_Exercise instructions_
Return, from the material below, each line in which "carts" occurs.

───── Given data ─────

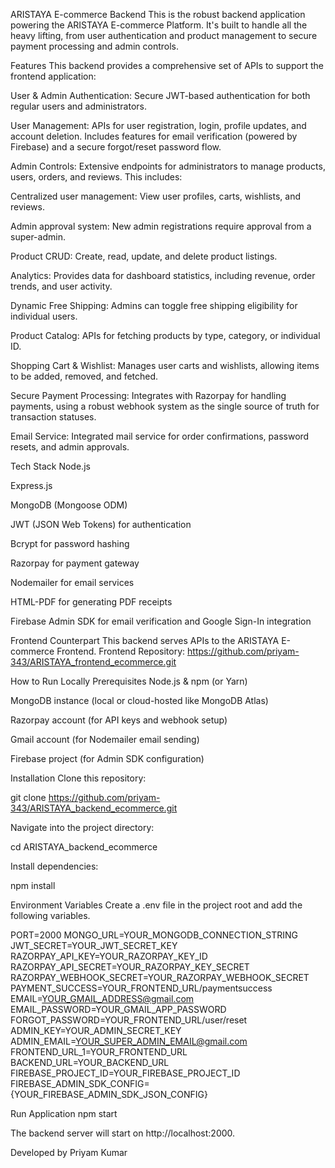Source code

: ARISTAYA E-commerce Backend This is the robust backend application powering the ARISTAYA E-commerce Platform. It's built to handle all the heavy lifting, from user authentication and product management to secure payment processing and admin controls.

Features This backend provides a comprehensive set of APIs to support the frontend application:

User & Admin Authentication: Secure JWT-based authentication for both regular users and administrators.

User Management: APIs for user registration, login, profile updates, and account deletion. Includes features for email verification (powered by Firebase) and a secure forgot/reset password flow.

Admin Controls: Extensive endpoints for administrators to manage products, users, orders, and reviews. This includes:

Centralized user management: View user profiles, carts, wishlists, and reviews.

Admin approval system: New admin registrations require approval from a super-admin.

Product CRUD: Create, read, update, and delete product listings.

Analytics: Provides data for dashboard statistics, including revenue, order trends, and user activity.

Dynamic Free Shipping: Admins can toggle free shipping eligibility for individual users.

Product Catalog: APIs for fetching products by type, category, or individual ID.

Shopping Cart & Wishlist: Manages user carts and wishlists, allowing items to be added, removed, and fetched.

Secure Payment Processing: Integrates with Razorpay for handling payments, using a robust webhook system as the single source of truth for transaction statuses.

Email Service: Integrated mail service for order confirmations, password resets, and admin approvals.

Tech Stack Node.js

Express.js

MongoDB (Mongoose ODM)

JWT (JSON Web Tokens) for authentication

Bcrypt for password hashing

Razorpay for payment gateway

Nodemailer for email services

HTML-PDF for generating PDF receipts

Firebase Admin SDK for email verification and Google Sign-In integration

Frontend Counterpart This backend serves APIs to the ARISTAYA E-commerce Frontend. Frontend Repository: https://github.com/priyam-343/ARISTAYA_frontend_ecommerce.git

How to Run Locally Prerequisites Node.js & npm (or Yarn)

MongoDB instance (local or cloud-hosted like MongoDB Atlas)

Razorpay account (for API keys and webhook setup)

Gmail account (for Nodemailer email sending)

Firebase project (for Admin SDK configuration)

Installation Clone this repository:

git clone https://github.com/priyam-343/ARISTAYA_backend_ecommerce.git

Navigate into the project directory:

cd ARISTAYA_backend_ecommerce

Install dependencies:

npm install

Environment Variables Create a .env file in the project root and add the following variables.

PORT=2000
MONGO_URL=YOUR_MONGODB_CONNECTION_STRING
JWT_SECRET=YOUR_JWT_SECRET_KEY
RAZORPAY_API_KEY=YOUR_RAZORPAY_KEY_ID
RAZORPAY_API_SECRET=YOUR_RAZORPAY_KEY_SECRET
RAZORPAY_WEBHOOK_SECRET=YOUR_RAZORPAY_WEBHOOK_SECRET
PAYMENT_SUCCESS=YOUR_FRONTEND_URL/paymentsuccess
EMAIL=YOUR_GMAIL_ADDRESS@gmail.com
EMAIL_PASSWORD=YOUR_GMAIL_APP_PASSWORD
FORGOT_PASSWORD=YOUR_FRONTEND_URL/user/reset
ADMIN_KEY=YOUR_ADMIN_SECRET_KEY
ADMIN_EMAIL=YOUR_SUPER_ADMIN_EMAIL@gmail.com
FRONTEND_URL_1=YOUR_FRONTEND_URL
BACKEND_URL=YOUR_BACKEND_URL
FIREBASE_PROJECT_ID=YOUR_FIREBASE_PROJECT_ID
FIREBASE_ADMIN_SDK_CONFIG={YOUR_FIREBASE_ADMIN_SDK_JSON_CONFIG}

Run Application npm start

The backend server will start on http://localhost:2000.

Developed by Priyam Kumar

─────
───── Given data ─────

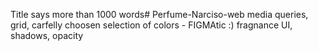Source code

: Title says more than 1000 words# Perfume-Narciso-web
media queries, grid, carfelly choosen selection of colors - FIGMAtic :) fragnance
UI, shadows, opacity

─────

_Task result_
Centralized user management: View user profiles, carts, wishlists, and reviews.
Shopping Cart & Wishlist: Manages user carts and wishlists, allowing items to be added, removed, and fetched.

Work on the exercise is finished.